PROBLEM DESCRIPTION
The expected output is a copy of every line in the records with the string "texttt".

........

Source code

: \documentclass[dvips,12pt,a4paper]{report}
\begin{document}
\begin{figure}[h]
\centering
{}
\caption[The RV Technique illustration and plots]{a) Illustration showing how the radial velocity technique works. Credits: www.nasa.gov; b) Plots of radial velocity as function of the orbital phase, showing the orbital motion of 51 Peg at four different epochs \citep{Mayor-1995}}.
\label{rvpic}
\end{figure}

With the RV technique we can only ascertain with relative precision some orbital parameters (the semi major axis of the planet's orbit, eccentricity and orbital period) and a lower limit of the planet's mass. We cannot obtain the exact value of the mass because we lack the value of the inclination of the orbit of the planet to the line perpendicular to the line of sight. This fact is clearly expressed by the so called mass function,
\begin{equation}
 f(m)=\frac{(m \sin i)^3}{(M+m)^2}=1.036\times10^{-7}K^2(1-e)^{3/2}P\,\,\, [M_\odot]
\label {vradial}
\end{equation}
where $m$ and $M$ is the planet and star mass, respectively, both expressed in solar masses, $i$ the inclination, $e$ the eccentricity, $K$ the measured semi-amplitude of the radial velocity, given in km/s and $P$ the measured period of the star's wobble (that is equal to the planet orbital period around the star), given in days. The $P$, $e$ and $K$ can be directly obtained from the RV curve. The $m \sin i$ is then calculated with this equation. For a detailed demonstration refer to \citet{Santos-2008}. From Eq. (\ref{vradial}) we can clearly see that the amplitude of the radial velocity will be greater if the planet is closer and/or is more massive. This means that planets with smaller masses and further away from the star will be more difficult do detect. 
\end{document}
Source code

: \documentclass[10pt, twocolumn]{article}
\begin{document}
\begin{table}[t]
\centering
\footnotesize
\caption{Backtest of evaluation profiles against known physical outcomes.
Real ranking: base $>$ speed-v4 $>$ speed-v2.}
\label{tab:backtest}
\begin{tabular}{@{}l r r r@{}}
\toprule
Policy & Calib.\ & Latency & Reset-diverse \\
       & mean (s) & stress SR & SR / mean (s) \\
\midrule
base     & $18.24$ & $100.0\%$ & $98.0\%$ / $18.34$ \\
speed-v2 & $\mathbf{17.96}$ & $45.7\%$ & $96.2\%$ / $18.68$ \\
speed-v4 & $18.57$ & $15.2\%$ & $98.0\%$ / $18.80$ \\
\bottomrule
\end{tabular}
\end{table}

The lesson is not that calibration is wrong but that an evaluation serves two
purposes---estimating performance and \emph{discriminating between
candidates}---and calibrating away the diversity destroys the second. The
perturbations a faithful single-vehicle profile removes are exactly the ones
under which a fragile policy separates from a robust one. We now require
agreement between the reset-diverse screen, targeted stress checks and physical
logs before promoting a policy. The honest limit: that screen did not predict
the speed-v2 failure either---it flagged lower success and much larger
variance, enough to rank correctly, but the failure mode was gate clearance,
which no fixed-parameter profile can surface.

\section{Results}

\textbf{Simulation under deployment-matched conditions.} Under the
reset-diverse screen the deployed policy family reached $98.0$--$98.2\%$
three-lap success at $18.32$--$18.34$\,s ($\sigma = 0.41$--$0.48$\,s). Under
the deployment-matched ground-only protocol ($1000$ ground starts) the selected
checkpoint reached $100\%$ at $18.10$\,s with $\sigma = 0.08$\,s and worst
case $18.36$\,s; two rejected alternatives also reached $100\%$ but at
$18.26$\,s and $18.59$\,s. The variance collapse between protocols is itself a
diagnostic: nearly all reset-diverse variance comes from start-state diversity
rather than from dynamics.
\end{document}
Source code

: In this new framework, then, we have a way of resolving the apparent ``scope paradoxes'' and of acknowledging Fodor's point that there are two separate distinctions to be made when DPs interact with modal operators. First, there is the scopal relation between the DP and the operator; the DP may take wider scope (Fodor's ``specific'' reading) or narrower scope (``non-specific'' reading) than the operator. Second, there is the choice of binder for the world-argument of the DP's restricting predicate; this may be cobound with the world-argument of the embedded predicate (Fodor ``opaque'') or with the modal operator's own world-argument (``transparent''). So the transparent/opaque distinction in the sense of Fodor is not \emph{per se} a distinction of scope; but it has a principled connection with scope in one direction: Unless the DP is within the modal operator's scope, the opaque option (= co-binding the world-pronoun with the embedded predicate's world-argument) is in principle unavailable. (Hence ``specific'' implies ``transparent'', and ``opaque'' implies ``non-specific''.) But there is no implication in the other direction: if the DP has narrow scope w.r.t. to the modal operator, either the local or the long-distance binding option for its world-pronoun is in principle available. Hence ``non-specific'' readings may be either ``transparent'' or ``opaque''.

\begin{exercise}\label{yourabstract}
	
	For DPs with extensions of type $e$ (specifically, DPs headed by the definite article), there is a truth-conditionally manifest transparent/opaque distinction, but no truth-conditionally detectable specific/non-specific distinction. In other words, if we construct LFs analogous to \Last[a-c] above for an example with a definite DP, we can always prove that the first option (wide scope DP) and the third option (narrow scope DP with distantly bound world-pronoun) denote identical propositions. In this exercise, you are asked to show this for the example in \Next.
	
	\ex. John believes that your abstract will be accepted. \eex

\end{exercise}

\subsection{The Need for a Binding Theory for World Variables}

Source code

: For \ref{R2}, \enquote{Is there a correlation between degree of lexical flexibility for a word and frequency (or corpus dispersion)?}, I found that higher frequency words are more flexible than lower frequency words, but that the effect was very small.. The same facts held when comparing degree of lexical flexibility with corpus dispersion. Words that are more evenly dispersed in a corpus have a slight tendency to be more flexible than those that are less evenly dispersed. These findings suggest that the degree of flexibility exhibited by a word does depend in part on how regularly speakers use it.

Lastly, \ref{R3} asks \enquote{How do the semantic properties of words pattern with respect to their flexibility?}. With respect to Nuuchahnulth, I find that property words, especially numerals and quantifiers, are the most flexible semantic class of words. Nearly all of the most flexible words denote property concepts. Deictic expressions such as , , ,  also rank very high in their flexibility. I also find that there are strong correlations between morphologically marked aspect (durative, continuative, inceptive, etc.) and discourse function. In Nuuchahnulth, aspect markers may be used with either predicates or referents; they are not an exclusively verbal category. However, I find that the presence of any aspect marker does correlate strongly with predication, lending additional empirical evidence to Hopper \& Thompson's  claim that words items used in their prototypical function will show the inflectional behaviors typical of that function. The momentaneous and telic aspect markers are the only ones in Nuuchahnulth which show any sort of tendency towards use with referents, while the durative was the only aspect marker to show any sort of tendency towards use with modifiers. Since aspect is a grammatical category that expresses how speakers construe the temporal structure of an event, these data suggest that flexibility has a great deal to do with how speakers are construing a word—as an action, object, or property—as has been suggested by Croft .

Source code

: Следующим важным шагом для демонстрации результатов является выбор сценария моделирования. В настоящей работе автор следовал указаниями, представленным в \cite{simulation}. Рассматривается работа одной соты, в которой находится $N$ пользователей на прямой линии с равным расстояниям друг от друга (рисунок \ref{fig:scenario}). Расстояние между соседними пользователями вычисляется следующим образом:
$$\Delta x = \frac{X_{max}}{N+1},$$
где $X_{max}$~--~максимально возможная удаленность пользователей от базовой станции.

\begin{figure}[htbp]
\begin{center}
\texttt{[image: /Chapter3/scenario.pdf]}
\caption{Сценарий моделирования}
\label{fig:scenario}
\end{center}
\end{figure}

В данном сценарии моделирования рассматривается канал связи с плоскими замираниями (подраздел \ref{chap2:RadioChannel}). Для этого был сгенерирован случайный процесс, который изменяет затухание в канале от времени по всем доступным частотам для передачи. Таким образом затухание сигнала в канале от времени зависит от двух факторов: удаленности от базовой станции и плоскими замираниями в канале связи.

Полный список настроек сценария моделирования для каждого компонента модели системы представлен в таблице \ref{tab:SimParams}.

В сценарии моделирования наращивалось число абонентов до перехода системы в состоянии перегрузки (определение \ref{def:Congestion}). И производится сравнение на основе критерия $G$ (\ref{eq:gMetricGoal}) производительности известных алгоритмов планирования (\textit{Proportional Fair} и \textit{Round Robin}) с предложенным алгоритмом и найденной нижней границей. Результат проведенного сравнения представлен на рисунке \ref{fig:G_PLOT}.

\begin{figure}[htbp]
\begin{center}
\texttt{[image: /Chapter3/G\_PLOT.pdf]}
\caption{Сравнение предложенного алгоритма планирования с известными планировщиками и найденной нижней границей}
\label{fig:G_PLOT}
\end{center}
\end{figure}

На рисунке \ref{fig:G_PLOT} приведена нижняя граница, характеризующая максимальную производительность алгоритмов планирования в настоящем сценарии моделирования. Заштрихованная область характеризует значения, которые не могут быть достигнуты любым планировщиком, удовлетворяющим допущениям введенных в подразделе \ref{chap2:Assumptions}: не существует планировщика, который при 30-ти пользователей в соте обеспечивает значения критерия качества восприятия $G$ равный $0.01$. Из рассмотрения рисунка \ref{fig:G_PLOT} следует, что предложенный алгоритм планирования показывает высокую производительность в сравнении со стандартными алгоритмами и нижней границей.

........

YOUR RESPONSE
\texttt{[image: /Chapter3/scenario.pdf]}
\texttt{[image: /Chapter3/G\_PLOT.pdf]}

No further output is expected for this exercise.